The Last is told from the perspective of Jon Keller, a Sanford University professor of history. While eating breakfast in the hotel’s restaurant his last morning before flying back to America after attending an academic conference sees his smart phone erupt with news alerts of cities around the world being nuked. Deciding to stay put instead of venturing into town he desperately tries to contact his wife and kids back in San Fransisco but to no avail. Over the next few days news of the greater world dries up, television stations go off the air and local wireless and internet service vanishes. Before long, realizing they’re now on their own, those at the hotel are forced into rationing electricity, natural gas and food. As time goes by and hopelessness mounts, several guests commit suicide. As a personal antidote to this growing sense of purposelessness Jon vows to find the girl’s murderer, who he suspects hasn’t left the hotel.

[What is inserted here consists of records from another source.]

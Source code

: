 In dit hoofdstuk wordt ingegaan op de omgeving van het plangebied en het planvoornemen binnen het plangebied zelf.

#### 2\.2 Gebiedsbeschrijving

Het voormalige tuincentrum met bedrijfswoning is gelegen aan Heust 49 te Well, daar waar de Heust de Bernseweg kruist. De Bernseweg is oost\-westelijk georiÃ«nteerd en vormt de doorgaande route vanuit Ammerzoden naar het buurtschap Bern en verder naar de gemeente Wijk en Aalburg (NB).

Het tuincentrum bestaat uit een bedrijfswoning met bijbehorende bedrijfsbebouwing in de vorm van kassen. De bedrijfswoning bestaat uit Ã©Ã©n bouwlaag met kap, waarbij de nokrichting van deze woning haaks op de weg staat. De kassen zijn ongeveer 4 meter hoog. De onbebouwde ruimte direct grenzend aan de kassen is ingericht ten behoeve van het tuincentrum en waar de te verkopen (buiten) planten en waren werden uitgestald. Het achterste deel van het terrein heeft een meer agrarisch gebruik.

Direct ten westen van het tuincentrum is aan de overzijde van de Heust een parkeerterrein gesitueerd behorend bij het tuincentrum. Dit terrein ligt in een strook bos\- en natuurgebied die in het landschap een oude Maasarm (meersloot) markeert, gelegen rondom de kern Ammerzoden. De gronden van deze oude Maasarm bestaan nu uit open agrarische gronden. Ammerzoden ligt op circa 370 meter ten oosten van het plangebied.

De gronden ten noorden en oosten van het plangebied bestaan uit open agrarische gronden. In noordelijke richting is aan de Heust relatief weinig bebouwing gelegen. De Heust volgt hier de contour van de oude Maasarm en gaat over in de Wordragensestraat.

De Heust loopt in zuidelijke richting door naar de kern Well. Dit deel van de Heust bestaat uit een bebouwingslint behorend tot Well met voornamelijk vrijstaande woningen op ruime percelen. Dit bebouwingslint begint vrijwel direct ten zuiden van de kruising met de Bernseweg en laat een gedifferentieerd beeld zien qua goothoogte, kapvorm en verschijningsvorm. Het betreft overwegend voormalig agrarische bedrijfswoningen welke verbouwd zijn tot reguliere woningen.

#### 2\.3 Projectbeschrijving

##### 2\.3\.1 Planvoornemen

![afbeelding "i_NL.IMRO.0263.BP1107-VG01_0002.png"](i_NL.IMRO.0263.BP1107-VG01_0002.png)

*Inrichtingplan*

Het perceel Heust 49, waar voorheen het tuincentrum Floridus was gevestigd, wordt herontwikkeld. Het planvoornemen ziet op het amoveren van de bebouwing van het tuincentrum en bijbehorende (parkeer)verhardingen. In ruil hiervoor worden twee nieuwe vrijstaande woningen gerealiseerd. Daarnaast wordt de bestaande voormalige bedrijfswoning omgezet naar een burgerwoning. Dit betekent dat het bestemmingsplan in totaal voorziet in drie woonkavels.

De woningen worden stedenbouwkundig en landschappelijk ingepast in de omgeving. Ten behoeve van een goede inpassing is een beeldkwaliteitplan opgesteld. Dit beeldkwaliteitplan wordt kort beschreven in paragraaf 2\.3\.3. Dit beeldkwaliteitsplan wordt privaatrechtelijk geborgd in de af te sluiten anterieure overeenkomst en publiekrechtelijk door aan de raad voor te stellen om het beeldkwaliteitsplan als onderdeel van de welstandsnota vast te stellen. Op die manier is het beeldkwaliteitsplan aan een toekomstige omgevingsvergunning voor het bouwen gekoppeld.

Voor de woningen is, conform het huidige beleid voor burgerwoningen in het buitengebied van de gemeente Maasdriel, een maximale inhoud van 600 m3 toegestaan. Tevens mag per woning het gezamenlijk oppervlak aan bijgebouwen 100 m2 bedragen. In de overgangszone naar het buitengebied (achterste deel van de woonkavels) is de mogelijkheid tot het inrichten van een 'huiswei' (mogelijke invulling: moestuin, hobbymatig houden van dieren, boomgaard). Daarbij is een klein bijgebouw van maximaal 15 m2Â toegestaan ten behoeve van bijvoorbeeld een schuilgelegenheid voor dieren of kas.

Several things struck me about this novel. It has a contemporary feel, thanks to pop culture references to The Road, The Handmaid’s Tale and Pulp Fiction and also the arguments over the degree of blame America’s President deserves for triggering the nuclear holocaust. “Everyone knew how stupid and dangerous it was to vote for that kind of man, and those religious zealots!” yelled Jon, a liberal university professor at fellow hotel resident and survivor Tomi, a cynical, strong-willed libertarian. Seeing how a cast of international characters, each with intriguing backstories interact with each other reminded me of Ann Patchett’s 2001 novel Bel Canto. Lastly, seeing Jon, a middle age professor forced into a heroic role by circumstances beyond his control is a recurring theme in Alan Furst’s Night Soldiers series I’ve come to love.
The Last is easily one of the best novels I’ve read this year, and the more I think about it probably the best so far of 2020. Much thanks to Eva for bringing it to my attention.